Daylight will soon start disappearing remarkably fast.
With the winding down of summer comes that familiar shortening of daylight hours until we reach the autumn equinox, one of two points in our annual calendar when days and nights will be roughly equal lengths. Days have been getting subtly shorter since the summer solstice June 20, but that loss of daylight will become much more noticeable in September.
Americans in many parts of the country can expect more daylight to disappear in September than any other month of the year, according to AccuWeather meteorologists. In the northernmost areas of the United States, daylight hours will shorten by about 100 minutes over the month. The loss of daylight in Alaska will be most dramatic at 193 minutes.
Here's what to know:
Why do we lose daylight in the fall?
The reason we see variations in daylight throughout the year has to do with the tilt of the Earth's axis and whether it is toward or away from the sun. There are two times during the Earth's rotation of the sun over the course of a year that the axis of the Earth is tilted neither toward or away from the sun; we call them equinoxes.
The fall equinox happens in September, and this year it falls on Sept. 22 at 2:19 p.m. ET, scientists say. When it happens, if you happen to be along the Earth's equator, you would be able to see the sun directly overhead at noon.
On the equinox, the "'nearly' equal hours of day and night is due to refraction of sunlight or a bending of the light's rays that causes the sun to appear above the horizon when the actual position of the sun is below the horizon," according to the National Weather Service.
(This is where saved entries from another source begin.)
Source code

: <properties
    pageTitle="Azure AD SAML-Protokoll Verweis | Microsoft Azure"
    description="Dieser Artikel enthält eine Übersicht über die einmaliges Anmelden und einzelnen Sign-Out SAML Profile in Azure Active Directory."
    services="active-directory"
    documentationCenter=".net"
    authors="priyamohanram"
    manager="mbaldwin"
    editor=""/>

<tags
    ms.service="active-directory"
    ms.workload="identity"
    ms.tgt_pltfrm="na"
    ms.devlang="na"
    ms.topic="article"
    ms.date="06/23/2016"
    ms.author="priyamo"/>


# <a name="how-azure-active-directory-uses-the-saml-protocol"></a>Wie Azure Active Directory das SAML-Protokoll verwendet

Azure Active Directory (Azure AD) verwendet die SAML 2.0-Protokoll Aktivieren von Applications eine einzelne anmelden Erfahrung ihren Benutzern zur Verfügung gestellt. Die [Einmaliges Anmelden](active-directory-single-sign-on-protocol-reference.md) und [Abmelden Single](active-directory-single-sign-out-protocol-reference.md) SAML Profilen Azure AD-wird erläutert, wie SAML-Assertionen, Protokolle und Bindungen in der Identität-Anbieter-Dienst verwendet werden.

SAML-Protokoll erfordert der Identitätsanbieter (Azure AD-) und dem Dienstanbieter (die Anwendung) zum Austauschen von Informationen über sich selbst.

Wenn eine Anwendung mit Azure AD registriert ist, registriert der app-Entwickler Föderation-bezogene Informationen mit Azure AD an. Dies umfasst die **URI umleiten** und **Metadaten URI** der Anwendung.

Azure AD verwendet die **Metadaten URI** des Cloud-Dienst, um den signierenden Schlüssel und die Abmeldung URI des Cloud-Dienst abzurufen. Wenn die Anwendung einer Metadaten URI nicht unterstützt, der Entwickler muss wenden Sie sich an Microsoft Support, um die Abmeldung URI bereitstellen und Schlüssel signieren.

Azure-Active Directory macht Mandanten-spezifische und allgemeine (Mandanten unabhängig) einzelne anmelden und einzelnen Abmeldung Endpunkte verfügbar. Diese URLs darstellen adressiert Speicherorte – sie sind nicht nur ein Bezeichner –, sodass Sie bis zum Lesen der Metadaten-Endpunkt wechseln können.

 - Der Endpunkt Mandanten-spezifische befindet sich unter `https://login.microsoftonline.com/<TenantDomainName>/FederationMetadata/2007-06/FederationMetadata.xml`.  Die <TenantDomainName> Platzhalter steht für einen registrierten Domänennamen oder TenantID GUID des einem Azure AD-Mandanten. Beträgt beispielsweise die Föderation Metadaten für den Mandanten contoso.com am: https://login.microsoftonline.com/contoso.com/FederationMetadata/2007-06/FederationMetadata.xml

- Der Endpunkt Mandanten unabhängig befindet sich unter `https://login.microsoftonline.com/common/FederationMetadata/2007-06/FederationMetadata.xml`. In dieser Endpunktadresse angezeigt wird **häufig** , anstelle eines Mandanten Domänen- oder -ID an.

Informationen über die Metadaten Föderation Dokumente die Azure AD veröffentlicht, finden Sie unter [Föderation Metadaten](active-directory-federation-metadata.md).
Earth orbits the sun at an angle, so in the northern hemisphere, where the United States is, Earth is tilted toward the sun during summer and away during winter, while the southern hemisphere is experiencing the opposite. After the spring equinox in March, we experience lengthening days because the Earth's axis is gradually tilting our hemisphere more toward the sun until it reaches maximum tilt, which we call summer solstice.
Then our hours of daylight shorten until we reach the fall equinox and the days and nights are roughly equal lengths. This shortening continues until winter solstice in December, when we'll experience the shortest day and longest night.
How will the days change in September?
Daylight will be shorter by the end of September by an hour or more for many parts of the United States. Even in southern locations, more than 40 minutes is expected to be shaved off daytime, according to AccuWeather. Here's how much daylight will be lost in some U.S. cities:
- Miami: 43 minutes
- Austin: 52 minutes
- San Diego: 58 minutes
- Raleigh, North Carolina: 64 minutes
- New York: 77 minutes
- Portland, Oregon: 91 minutes
- International Falls, Minnesota: 102 minutes
The loss of daylight will usher in cooler weather, even dropping temperatures to below historical averages for large parts of the nation, AccuWeather senior meteorologist Isaac Longley told USA TODAY in an email.
"With such a large loss in daylight, fall-like weather can arrive quickly in September. This year will be no exception, with cool air spilling southward out of Canada and into the central and eastern U.S. through the first week or so," Longley said. A return to summerlike weather is still possible across the northern tier of the country later in September, he added.
Forecasters with the National Weather Service said Labor Day weekend will see fall-like temperatures in regions that include the Great Lakes, Northeast, Mid-Atlantic and Ohio Valley, with afternoon highs in the 60s and 70s.